[What the task requires]: Within the listing below, how many lines contain the word "main"? Answer with the number only.

[Dataset excerpts]:
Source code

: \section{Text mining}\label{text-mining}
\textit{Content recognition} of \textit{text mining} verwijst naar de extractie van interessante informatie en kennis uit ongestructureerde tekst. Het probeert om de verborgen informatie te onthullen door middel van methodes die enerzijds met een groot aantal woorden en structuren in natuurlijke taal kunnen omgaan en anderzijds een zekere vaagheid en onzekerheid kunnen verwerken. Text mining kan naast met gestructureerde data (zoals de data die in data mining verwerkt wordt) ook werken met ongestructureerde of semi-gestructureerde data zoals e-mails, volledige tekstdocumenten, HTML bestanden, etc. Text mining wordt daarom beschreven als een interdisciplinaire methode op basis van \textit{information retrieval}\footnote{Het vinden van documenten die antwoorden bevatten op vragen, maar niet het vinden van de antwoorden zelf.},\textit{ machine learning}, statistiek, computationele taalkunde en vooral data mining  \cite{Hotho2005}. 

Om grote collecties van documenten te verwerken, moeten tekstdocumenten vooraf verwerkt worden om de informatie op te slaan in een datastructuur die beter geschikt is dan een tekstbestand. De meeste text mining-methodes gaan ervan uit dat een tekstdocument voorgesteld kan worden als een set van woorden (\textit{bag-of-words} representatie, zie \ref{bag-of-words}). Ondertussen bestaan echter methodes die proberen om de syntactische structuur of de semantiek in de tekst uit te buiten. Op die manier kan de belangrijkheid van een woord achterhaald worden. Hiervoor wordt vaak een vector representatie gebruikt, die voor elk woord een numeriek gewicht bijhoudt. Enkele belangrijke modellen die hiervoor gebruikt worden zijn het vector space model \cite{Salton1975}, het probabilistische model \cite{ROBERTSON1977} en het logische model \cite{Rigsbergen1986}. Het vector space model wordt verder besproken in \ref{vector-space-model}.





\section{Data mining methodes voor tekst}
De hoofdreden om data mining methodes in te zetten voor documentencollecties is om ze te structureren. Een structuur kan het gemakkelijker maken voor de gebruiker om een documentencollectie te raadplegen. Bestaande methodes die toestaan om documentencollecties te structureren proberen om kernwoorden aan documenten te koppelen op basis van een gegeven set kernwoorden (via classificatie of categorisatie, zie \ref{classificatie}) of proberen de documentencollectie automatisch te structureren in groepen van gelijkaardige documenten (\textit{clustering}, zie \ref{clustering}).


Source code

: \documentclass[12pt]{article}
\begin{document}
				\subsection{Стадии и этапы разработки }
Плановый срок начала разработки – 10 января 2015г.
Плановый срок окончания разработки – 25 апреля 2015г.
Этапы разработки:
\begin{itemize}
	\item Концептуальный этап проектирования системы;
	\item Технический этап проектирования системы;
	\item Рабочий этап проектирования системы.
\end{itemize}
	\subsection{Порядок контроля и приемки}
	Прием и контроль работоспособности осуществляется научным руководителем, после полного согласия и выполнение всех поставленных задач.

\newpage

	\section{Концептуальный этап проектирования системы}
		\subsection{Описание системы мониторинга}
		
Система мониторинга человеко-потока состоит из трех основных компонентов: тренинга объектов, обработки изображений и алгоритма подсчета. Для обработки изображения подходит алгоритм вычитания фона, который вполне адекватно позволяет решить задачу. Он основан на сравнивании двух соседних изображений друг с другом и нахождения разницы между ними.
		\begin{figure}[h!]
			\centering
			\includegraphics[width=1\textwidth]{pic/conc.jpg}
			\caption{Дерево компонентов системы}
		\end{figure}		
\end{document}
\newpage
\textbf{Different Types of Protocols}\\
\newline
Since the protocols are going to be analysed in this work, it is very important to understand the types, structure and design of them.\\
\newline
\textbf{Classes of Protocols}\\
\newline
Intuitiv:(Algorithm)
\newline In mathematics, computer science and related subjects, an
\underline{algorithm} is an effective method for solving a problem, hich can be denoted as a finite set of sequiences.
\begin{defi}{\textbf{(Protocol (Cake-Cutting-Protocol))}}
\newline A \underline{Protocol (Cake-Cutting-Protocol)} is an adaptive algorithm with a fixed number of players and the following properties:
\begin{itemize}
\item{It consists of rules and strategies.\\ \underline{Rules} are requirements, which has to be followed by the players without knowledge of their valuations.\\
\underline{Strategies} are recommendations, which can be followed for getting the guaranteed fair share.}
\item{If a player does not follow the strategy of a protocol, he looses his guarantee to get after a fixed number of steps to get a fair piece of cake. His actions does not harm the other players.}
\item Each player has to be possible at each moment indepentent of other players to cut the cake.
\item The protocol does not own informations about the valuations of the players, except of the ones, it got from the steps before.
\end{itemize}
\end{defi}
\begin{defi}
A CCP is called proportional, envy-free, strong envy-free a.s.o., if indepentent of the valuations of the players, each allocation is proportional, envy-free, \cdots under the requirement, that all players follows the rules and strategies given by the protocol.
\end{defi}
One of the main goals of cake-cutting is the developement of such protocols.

==

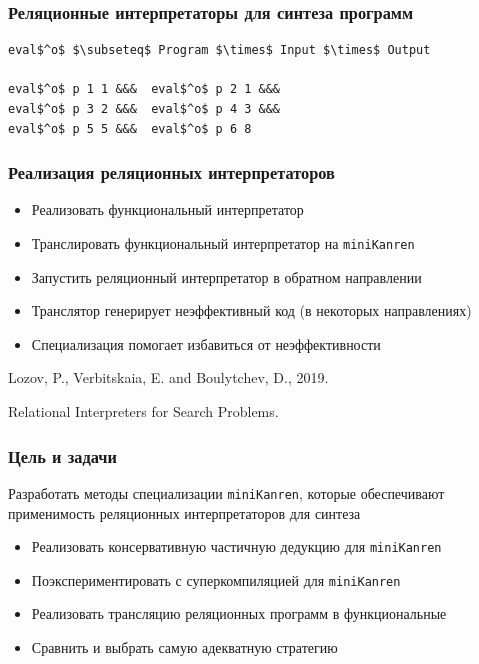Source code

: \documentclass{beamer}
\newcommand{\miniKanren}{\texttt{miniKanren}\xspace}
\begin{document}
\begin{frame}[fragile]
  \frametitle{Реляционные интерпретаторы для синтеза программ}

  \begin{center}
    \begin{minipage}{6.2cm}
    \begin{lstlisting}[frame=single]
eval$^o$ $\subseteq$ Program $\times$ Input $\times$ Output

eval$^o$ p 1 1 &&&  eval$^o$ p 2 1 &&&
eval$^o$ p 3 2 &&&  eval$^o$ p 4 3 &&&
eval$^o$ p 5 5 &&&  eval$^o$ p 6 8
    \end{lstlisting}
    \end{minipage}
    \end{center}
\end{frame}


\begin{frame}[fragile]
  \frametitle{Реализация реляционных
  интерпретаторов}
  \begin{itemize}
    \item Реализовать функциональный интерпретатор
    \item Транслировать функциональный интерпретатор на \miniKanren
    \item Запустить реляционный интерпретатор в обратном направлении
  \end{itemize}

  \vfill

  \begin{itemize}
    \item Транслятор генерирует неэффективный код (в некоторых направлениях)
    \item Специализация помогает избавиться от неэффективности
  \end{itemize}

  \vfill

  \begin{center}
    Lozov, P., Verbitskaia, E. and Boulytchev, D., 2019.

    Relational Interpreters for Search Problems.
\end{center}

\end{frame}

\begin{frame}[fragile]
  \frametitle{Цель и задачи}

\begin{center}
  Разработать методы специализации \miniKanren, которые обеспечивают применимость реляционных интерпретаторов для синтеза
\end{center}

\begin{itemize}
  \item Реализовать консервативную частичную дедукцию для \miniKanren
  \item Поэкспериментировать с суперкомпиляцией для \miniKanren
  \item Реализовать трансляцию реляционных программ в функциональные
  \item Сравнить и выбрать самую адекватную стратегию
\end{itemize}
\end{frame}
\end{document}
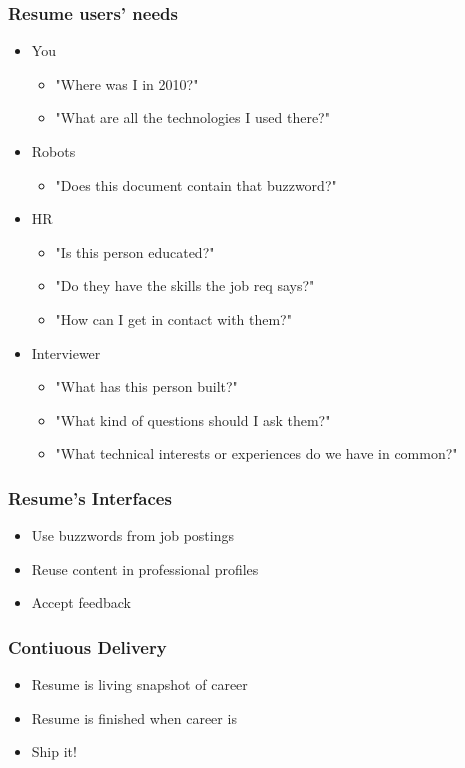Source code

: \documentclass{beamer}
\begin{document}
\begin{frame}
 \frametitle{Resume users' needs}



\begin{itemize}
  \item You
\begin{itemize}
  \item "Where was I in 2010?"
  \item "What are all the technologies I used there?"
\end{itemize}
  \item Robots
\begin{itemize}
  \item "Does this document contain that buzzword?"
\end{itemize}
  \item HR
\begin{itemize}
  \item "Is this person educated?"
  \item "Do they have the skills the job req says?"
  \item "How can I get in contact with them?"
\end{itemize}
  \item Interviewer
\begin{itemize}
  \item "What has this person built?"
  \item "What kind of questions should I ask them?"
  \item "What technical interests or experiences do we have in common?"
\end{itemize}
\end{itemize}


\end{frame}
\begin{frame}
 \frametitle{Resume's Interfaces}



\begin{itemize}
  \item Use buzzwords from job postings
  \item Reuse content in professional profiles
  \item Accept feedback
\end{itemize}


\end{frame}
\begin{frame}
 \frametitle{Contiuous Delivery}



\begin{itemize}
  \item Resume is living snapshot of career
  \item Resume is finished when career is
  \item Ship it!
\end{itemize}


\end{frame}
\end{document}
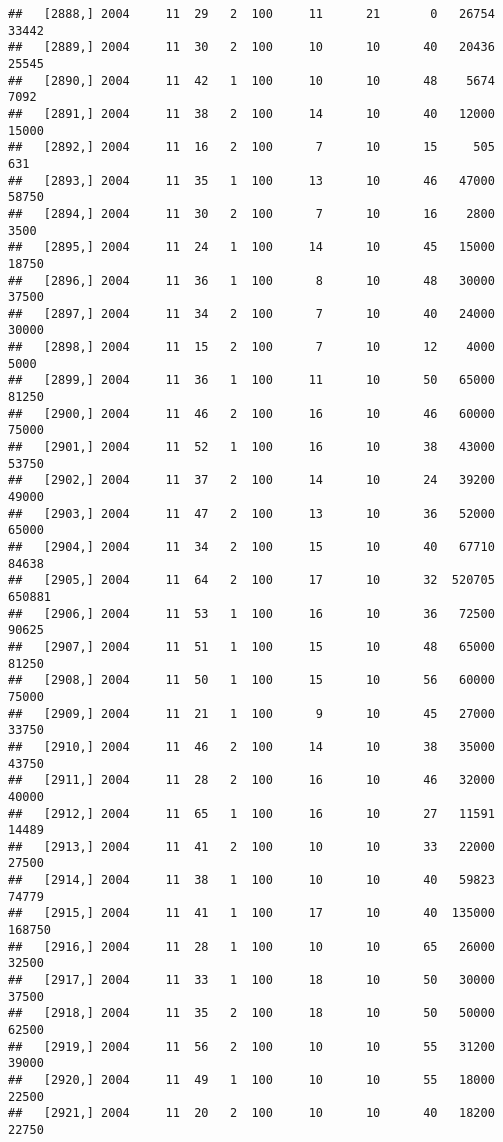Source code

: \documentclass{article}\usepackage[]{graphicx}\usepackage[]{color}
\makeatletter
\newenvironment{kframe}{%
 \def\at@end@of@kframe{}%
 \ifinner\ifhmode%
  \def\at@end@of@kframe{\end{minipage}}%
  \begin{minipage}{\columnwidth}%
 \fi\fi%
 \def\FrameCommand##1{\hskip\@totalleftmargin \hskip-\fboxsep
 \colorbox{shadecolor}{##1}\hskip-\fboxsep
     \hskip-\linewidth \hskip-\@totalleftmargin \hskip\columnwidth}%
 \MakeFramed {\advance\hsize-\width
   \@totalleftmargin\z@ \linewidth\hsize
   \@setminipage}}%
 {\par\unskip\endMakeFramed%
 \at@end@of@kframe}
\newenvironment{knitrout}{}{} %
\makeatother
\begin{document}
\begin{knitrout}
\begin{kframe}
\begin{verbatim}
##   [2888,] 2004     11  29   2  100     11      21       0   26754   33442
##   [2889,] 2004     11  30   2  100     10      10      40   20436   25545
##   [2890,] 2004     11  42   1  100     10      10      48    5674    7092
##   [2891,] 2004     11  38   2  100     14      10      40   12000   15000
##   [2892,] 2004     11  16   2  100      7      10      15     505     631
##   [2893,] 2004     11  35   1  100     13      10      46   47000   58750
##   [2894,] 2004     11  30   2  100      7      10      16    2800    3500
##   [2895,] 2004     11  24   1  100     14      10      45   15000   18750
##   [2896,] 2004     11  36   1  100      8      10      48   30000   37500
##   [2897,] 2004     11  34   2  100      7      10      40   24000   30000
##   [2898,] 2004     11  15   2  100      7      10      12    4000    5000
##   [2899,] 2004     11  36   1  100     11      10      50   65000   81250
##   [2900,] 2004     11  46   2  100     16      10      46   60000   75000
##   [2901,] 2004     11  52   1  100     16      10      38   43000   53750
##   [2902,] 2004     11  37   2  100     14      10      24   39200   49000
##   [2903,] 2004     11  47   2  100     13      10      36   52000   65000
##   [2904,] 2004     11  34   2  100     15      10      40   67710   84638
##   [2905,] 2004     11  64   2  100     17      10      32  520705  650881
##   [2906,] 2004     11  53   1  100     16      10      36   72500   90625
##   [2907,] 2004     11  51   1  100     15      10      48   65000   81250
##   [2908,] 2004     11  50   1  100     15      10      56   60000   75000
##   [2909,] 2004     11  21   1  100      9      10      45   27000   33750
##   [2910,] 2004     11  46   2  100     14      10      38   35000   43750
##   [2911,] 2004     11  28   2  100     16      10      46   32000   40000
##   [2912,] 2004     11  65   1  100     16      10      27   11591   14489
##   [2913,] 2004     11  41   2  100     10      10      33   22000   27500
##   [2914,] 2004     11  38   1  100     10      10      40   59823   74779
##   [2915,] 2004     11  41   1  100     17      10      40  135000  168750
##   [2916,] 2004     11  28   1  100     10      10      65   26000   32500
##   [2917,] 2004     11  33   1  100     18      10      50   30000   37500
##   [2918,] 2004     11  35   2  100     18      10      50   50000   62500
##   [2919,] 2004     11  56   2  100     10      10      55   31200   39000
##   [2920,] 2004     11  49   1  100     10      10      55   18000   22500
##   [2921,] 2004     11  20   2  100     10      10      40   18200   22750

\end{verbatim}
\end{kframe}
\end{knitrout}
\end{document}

* * *

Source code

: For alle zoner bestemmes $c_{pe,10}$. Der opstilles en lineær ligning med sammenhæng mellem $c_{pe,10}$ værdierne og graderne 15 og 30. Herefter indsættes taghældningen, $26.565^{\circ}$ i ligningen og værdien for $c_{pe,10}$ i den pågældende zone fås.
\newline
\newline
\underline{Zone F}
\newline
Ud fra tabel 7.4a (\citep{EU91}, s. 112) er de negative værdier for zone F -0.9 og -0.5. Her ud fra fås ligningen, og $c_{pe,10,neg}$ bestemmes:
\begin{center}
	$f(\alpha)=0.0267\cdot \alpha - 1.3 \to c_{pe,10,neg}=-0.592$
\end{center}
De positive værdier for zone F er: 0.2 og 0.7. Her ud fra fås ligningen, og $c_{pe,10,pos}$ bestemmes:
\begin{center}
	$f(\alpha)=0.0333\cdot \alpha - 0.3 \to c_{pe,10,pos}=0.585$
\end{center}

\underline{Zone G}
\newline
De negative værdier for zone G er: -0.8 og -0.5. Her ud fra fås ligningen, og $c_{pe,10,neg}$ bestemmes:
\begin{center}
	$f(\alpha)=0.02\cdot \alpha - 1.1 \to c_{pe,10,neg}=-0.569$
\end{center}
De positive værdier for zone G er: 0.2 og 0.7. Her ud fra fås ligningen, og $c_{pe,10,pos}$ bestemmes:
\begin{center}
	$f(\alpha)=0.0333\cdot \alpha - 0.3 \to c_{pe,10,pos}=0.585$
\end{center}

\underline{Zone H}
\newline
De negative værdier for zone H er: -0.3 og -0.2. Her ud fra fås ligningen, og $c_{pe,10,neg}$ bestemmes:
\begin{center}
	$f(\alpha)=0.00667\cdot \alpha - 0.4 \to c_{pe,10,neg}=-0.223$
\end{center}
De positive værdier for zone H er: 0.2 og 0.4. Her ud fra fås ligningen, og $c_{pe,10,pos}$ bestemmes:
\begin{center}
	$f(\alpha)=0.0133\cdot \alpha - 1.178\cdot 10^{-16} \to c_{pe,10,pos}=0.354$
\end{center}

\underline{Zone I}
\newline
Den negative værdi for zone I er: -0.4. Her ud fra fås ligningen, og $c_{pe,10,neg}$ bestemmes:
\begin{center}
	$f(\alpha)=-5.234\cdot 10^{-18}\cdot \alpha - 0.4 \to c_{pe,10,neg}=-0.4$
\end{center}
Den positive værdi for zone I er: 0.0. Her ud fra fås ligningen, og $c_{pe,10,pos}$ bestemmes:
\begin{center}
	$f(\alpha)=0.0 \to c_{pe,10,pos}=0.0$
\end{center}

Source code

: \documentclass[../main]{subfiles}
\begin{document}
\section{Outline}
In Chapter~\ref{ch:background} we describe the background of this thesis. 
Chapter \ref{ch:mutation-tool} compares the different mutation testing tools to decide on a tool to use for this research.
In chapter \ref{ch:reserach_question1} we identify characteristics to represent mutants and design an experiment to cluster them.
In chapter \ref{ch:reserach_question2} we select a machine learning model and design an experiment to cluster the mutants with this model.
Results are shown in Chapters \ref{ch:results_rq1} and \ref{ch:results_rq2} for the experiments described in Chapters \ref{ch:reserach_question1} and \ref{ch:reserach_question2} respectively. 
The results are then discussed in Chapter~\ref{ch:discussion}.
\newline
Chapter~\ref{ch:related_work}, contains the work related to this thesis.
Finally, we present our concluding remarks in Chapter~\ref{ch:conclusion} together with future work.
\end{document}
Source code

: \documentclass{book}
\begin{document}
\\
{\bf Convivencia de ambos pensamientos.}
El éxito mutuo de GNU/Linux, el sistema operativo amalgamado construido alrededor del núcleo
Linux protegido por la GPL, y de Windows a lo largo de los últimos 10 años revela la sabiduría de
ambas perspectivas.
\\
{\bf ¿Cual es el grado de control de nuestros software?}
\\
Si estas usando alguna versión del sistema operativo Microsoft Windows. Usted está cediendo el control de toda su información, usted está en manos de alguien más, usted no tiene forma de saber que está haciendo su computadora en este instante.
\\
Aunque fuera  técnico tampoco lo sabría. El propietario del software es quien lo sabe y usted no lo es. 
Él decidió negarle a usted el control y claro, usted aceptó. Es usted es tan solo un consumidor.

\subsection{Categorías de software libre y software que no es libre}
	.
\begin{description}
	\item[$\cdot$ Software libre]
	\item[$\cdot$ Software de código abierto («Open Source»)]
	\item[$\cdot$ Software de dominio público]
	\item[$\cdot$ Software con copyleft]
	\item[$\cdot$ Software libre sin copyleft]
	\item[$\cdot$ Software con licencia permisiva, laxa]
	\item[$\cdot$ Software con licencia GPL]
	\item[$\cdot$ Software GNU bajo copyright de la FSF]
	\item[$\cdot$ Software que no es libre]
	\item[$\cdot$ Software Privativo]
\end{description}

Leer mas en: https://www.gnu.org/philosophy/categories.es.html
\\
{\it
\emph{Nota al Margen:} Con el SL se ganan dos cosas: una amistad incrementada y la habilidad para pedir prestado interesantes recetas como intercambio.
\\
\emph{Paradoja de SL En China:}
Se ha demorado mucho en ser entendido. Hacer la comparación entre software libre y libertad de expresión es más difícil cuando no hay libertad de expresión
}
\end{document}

[Response to the exercise]: 2